After much research and considerable investment in pilot plant technology, this consortium came to the conclusion that under current conditions it was simply uneconomic to build such a plant in the Latrobe Valley. There were two reasons. The first was the demand of the Brumby government that all of the carbon dioxide generated by the process, instead of being harmlessly and economically emitted into the atmosphere, had to be piped to the Bass Strait and stored underground in Esso-BHP’s wells. This demand imposed huge and completely unnecessary costs on the project. 

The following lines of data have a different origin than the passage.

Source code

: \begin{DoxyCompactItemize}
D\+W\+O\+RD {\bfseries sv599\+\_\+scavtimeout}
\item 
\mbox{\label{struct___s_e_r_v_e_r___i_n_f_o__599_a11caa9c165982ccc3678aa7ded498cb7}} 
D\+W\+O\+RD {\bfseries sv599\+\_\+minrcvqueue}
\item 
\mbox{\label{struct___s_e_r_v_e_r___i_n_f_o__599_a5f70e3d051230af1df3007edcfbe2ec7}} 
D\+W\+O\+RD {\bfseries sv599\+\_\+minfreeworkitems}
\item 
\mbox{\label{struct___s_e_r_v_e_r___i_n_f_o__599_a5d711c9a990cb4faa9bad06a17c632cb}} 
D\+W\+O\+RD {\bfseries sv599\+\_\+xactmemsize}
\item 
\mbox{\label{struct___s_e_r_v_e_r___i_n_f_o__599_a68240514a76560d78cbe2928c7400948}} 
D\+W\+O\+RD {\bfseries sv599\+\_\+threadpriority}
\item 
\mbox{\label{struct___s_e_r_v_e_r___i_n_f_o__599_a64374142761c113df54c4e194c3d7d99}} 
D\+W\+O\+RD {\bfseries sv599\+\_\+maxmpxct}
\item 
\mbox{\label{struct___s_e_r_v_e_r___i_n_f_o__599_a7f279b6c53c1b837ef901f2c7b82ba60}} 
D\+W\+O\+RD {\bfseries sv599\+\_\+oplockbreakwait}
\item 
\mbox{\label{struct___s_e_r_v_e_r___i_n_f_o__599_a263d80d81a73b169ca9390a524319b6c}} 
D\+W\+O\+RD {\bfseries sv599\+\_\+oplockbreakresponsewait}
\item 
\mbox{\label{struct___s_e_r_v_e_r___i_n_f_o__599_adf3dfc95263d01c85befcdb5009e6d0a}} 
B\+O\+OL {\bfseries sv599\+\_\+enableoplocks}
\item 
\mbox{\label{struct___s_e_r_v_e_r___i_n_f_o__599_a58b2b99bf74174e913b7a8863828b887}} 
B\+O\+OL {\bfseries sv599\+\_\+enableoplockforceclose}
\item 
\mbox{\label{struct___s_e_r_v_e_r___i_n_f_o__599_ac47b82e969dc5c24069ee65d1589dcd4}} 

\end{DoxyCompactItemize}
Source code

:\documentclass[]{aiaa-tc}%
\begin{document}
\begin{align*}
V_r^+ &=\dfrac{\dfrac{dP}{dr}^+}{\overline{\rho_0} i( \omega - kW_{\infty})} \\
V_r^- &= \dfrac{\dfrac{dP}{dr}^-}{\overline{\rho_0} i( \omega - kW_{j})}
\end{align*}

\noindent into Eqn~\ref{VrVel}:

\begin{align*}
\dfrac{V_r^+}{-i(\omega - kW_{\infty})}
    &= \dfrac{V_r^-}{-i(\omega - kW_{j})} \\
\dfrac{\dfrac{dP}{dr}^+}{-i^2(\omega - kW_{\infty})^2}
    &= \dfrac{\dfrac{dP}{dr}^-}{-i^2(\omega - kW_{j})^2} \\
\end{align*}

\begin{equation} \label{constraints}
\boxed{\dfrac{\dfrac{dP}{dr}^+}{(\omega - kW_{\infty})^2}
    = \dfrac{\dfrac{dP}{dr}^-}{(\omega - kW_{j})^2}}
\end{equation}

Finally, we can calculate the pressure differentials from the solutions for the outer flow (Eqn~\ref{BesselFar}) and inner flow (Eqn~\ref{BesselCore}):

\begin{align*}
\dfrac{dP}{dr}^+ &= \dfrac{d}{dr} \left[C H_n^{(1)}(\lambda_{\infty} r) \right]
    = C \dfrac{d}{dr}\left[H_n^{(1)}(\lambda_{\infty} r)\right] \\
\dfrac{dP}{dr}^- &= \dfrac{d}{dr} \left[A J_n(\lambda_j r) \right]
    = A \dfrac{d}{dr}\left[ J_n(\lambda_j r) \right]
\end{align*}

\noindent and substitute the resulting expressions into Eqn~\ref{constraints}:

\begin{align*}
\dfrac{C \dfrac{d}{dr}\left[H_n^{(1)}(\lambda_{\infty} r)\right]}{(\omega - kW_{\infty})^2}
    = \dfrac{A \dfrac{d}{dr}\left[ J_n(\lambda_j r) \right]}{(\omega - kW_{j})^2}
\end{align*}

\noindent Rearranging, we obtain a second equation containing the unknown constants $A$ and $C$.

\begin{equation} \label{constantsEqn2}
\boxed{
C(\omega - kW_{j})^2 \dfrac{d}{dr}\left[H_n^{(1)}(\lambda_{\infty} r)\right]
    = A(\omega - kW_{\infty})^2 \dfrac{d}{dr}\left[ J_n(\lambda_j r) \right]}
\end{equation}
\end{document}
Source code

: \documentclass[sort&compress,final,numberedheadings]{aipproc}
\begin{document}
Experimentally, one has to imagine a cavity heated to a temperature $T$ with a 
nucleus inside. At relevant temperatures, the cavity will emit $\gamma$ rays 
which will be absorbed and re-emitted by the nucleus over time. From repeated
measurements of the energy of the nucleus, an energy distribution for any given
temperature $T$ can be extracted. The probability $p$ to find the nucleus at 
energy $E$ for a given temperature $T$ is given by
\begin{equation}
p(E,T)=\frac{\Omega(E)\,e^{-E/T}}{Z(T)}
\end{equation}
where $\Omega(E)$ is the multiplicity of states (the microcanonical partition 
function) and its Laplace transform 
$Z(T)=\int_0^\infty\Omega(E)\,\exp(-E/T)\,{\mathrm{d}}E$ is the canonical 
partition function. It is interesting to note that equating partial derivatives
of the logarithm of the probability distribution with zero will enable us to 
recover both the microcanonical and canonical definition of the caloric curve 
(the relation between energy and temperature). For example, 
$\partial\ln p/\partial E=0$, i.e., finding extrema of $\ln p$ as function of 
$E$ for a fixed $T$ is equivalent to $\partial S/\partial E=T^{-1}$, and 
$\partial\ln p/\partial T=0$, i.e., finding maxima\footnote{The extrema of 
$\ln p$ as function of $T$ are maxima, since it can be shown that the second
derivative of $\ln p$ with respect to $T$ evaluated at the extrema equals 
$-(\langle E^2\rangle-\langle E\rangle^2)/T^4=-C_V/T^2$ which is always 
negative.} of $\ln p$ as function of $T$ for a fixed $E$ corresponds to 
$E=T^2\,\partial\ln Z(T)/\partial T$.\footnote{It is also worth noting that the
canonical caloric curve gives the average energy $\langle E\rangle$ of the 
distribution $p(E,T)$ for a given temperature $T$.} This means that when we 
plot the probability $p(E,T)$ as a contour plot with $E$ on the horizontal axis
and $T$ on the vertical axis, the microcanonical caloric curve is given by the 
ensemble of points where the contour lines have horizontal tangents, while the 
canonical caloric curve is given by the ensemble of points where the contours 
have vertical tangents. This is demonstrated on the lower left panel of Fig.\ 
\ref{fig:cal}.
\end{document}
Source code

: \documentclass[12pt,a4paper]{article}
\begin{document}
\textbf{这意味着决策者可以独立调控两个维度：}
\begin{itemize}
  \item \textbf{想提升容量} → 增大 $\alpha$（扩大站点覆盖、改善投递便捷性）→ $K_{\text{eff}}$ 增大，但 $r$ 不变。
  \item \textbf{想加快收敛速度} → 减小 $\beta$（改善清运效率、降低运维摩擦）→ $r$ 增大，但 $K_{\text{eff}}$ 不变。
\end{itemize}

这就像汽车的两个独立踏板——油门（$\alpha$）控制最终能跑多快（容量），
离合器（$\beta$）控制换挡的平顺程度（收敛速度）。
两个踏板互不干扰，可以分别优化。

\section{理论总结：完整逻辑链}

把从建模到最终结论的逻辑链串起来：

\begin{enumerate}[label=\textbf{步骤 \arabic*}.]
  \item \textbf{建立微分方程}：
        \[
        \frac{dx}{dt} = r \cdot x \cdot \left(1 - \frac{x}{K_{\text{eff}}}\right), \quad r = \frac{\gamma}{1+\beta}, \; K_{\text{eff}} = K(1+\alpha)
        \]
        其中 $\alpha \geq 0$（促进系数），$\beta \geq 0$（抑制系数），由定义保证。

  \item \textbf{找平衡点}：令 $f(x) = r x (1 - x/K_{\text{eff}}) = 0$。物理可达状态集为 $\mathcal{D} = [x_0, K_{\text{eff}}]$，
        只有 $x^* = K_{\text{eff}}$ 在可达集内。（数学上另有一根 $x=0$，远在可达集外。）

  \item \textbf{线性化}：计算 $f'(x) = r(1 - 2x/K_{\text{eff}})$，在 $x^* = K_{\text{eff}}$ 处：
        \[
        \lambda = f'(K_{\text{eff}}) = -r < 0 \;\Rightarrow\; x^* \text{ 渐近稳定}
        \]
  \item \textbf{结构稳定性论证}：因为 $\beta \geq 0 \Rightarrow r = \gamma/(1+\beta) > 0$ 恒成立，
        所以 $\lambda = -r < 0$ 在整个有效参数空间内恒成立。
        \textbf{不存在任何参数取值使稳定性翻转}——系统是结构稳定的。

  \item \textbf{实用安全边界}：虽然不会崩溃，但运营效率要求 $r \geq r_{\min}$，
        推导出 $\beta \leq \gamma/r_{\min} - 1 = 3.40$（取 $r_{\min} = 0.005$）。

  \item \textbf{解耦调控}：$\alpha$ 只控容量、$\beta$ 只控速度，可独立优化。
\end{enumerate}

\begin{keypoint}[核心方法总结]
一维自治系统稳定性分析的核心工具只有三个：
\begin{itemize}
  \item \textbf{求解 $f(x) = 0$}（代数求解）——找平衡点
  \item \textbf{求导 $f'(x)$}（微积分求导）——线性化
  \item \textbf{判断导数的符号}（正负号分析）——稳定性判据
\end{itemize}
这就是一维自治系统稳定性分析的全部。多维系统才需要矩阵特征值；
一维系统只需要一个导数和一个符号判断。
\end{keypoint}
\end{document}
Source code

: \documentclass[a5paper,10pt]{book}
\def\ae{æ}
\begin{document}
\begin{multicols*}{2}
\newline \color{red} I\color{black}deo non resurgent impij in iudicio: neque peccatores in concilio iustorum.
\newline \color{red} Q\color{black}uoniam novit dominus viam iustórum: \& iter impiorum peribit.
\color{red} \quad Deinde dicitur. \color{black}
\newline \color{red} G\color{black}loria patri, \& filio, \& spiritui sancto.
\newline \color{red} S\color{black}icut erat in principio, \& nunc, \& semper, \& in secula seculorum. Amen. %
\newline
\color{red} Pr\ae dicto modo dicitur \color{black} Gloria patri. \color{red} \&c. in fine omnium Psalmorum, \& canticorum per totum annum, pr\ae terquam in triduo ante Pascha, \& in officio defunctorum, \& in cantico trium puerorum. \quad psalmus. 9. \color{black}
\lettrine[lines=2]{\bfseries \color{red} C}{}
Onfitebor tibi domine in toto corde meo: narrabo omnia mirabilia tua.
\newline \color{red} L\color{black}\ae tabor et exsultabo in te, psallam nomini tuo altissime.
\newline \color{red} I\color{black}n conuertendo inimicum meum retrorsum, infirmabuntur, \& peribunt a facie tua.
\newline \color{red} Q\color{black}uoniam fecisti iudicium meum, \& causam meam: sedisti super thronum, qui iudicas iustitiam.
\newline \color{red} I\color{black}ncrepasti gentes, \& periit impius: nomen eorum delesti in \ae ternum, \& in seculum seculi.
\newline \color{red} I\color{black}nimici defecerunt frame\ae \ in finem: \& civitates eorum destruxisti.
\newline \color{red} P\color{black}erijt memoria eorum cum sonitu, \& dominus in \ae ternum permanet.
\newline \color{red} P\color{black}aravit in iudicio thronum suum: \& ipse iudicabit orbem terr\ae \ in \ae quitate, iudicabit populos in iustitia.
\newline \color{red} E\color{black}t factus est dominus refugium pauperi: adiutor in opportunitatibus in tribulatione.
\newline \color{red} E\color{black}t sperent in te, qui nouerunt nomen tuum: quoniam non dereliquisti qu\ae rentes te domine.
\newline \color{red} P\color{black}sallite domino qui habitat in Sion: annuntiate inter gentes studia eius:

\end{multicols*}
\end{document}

The second reason was the highly uncompetitive nature of Australia’s construction industry – manifest most recently in the de-salination plant commissioned by the Victorian Government to provide fresh water at Wonthaggi, on the grounds that global warming would bring prolonged drought to the State. The costs of this de-sal plant have, because of union control of the project, ballooned to more than double the original estimates – a cost which will be borne by water consumers in Melbourne for generations to come. 

What has happened at Wonthaggi means that no private investor will commit to large projects in Victoria, unless and until the unions are stripped of their currently privileged legal status. Following the Queensland election result, such a prospect, previously regarded as a fantasy, now seems possible. Much will depend on Tony Abbott’s resolve to make Australia internationally competitive again. His decision to establish the Cole Royal Commission into illegal activities in the construction industry, and the establishment, after the Royal Commissioner’s report was tabled, of the Australian Building and Construction Commission tells us that he can, when necessary, act decisively and swiftly to correct abuses of power. 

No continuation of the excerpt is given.